Collected data:
Segment Open

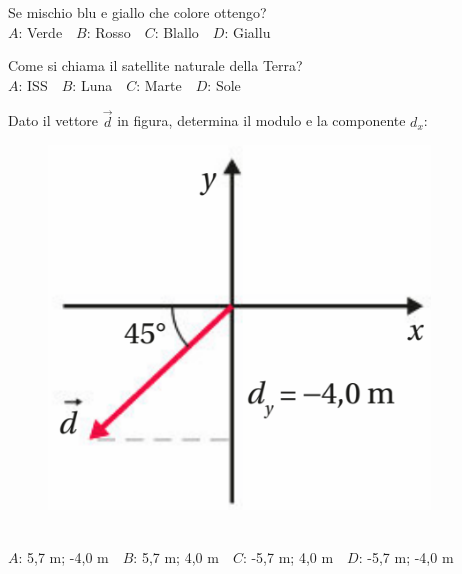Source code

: \mcquestionfooter



\def\mcquestionnumber{10}


\mcquestionheader Se mischio blu e giallo che colore ottengo?\\
{$A$}: Verde\ \ {$B$}: Rosso\ \ {$C$}: Blallo\ \ {$D$}: Giallu\ \ 

\mcquestionfooter



\def\mcquestionnumber{11}


\mcquestionheader Come si chiama il satellite naturale della Terra?\\
{$A$}: ISS\ \ {$B$}: Luna\ \ {$C$}: Marte\ \ {$D$}: Sole\ \ 

\mcquestionfooter



\def\mcquestionnumber{12}


\mcquestionheader Dato il vettore $\vec{d}$ in figura, determina il modulo e la componente $d_x$: \begin{figure}[h!]   \begin{center}     \includegraphics[scale=0.35]{vettored.png}   \end{center} \end{figure}\\
{$A$}: 5,7 m; -4,0 m\ \ {$B$}: 5,7 m; 4,0 m\ \ {$C$}: -5,7 m; 4,0 m\ \ {$D$}: -5,7 m; -4,0 m\ \ 

\mcquestionfooter



\mcpaperfooter

\def\mcserialnumber{39}
\mcpaperheader


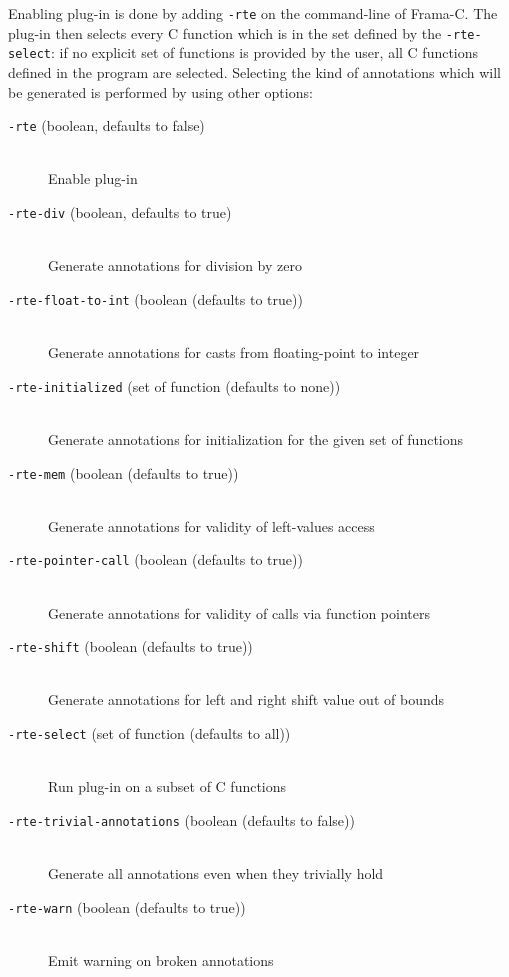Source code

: Enabling \rte{} plug-in is done by adding \lstinline|-rte| on the command-line
of Frama-C. The plug-in then selects every C function which is in the set
defined by the \lstinline|-rte-select|: if no explicit set of functions is
provided by the user, all C functions defined in the program are selected.
Selecting the kind of annotations which will be generated is performed by using
other \rte{} options:
\begin{description}
\item[{\tt -rte} (boolean, defaults to false)] \ \smallskip \\
     Enable \rte{} plug-in
\item[{\tt -rte-div} (boolean, defaults to true)] \ \smallskip \\
     Generate annotations for division by zero
\item[{\tt -rte-float-to-int} (boolean (defaults to true))] \ \smallskip \\
     Generate annotations for casts from floating-point to integer
\item[{\tt -rte-initialized} (set of function (defaults to none))] \ \smallskip \\
     Generate annotations for initialization for the given set of functions
\item[{\tt -rte-mem} (boolean (defaults to true))] \ \smallskip \\
     Generate annotations for validity of left-values access
\item[{\tt -rte-pointer-call} (boolean (defaults to true))] \ \smallskip \\
     Generate annotations for validity of calls via function pointers
\item[{\tt -rte-shift} (boolean (defaults to true))] \ \smallskip \\
     Generate annotations for left and right shift value out of bounds
\item[{\tt -rte-select} (set of function (defaults to all))] \ \smallskip \\
     Run plug-in on a subset of C functions
\item[{\tt -rte-trivial-annotations} (boolean (defaults to false))] \ \smallskip \\
     Generate all annotations even when they trivially hold
\item[{\tt -rte-warn} (boolean (defaults to true))] \ \smallskip \\
     Emit warning on broken annotations
\end{description}

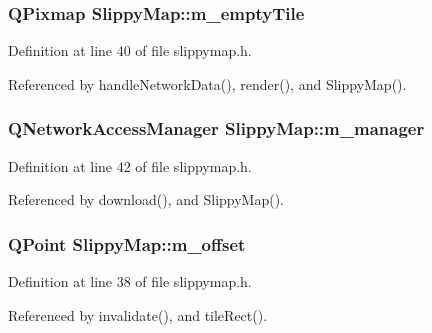 \hypertarget{classSlippyMap_a0021bf8f7ecbaa61bd47f8f0a36ea9d0}{
\subsubsection[{m\-\_\-empty\-Tile}]{\setlength{\rightskip}{0pt plus 5cm}Q\-Pixmap Slippy\-Map\-::m\-\_\-empty\-Tile\hspace{0.3cm}{\ttfamily [private]}}}\label{classSlippyMap_a0021bf8f7ecbaa61bd47f8f0a36ea9d0}


Definition at line 40 of file slippymap.\-h.



Referenced by handle\-Network\-Data(), render(), and Slippy\-Map().

\hypertarget{classSlippyMap_a7df40e5af7c39bca00ce51f69e68ce57}{
\subsubsection[{m\-\_\-manager}]{\setlength{\rightskip}{0pt plus 5cm}Q\-Network\-Access\-Manager Slippy\-Map\-::m\-\_\-manager\hspace{0.3cm}{\ttfamily [private]}}}\label{classSlippyMap_a7df40e5af7c39bca00ce51f69e68ce57}


Definition at line 42 of file slippymap.\-h.



Referenced by download(), and Slippy\-Map().

\hypertarget{classSlippyMap_a705bb1600f5003868b890f1e25a198a6}{
\subsubsection[{m\-\_\-offset}]{\setlength{\rightskip}{0pt plus 5cm}Q\-Point Slippy\-Map\-::m\-\_\-offset\hspace{0.3cm}{\ttfamily [private]}}}\label{classSlippyMap_a705bb1600f5003868b890f1e25a198a6}


Definition at line 38 of file slippymap.\-h.



Referenced by invalidate(), and tile\-Rect().

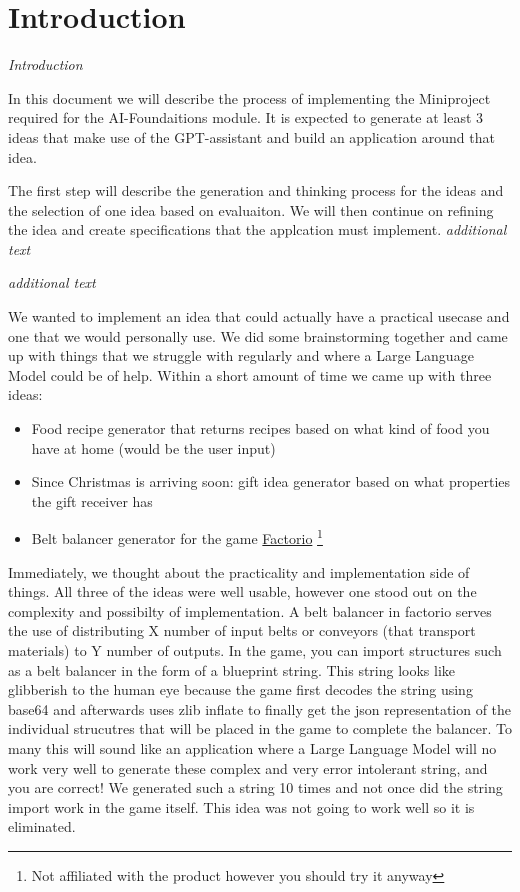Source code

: \chapter{Introduction}
\label{chapter:introduction}

\emph{Introduction}

In this document we will describe the process of implementing the Miniproject required for the AI-Foundaitions module.
It is expected to generate at least 3 ideas that make use of the GPT-assistant and build an application around that idea.

The first step will describe the generation and thinking process for the ideas and the selection of one idea based on evaluaiton.
We will then continue on refining the idea and create specifications that the applcation must implement.
\emph{additional text}

\medskip

\emph{additional text}

We wanted to implement an idea that could actually have a practical usecase and one that we would personally use.
We did some brainstorming together and came up with things that we struggle with regularly and where a Large Language Model could be of help.
Within a short amount of time we came up with three ideas:
\begin{itemize}
    \item Food recipe generator that returns recipes based on what kind of food you have at home (would be the user input)
    \item Since Christmas is arriving soon: gift idea generator based on what properties the gift receiver has
    \item Belt balancer generator for the game \href{https://www.factorio.com}{Factorio} \footnote{Not affiliated with the product however you should try it anyway}
\end{itemize}

Immediately, we thought about the practicality and implementation side of things. All three of the ideas were well usable, however one stood out on the complexity and possibilty of implementation.
A belt balancer in factorio serves the use of distributing X number of input belts or conveyors (that transport materials) to Y number of outputs.
In the game, you can import structures such as a belt balancer in the form of a blueprint string.
This string looks like glibberish to the human eye because the game first decodes the string using base64 and afterwards uses zlib inflate to finally get the json representation of the individual strucutres that will be placed in the game to complete the balancer.
To many this will sound like an application where a Large Language Model will no work very well to generate these complex and very error intolerant string, and you are correct!
We generated such a string 10 times and not once did the string import work in the game itself.
This idea was not going to work well so it is eliminated.

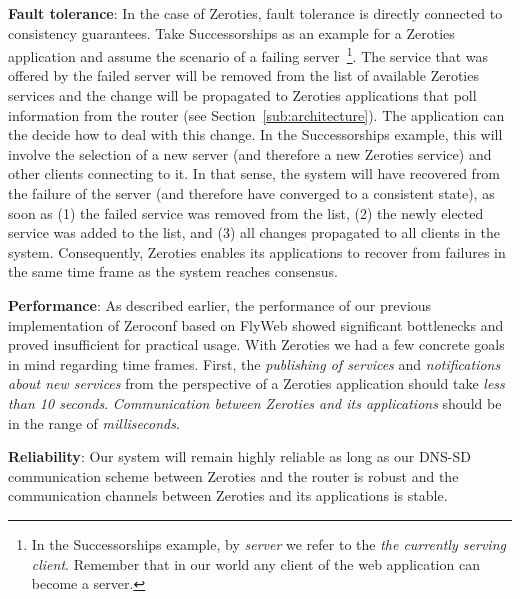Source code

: \textbf{Fault tolerance}:
In the case of Zeroties, fault tolerance is directly connected to consistency guarantees.
Take Successorships as an example for a Zeroties application and assume the scenario of a failing server~\footnote{In the Successorships example, by \textit{server} we refer to the \textit{the currently serving client}. Remember that in our world any client of the web application can become a server.}.
The service that was offered by the failed server will be removed from the list of available Zeroties services and the change will be propagated to Zeroties applications that poll information from the router (see Section~\ref{sub:architecture}).
The application can the decide how to deal with this change.
In the Successorships example, this will involve the selection of a new server (and therefore a new Zeroties service) and other clients connecting to it.
In that sense, the system will have recovered from the failure of the server (and therefore have converged to a consistent state), as soon as (1) the failed service was removed from the list, (2) the newly elected service was added to the list, and (3) all changes propagated to all clients in the system.
Consequently, Zeroties enables its applications to recover from failures in the same time frame as the system reaches consensus.

\textbf{Performance}:
As described earlier, the performance of our previous implementation of Zeroconf based on FlyWeb showed significant bottlenecks and proved insufficient for practical usage.
With Zeroties we had a few concrete goals in mind regarding time frames. 
First, the \textit{publishing of services} and \textit{notifications about new services} from the perspective of a Zeroties application should take \textit{less than 10 seconds}.
\textit{Communication between Zeroties and its applications} should be in the range of \textit{milliseconds}.

\textbf{Reliability}:
Our system will remain highly reliable as long as our DNS-SD communication scheme between Zeroties and the router is robust and the communication channels between Zeroties and its applications is stable.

Segment Closed

## Problem
While skipping the pictures, transcribe the data above from the line showing "false))] \ \smallskip \\" through the line showing "Referenced by download(), and Slippy\-Map().", exactly and with both ends.

## Output below
\item[{\tt -rte-trivial-annotations} (boolean (defaults to false))] \ \smallskip \\
     Generate all annotations even when they trivially hold
\item[{\tt -rte-warn} (boolean (defaults to true))] \ \smallskip \\
     Emit warning on broken annotations
\end{description}

 \hypertarget{classSlippyMap_a0021bf8f7ecbaa61bd47f8f0a36ea9d0}{
\subsubsection[{m\-\_\-empty\-Tile}]{\setlength{\rightskip}{0pt plus 5cm}Q\-Pixmap Slippy\-Map\-::m\-\_\-empty\-Tile\hspace{0.3cm}{\ttfamily [private]}}}\label{classSlippyMap_a0021bf8f7ecbaa61bd47f8f0a36ea9d0}


Definition at line 40 of file slippymap.\-h.



Referenced by handle\-Network\-Data(), render(), and Slippy\-Map().

\hypertarget{classSlippyMap_a7df40e5af7c39bca00ce51f69e68ce57}{
\subsubsection[{m\-\_\-manager}]{\setlength{\rightskip}{0pt plus 5cm}Q\-Network\-Access\-Manager Slippy\-Map\-::m\-\_\-manager\hspace{0.3cm}{\ttfamily [private]}}}\label{classSlippyMap_a7df40e5af7c39bca00ce51f69e68ce57}


Definition at line 42 of file slippymap.\-h.



Referenced by download(), and Slippy\-Map().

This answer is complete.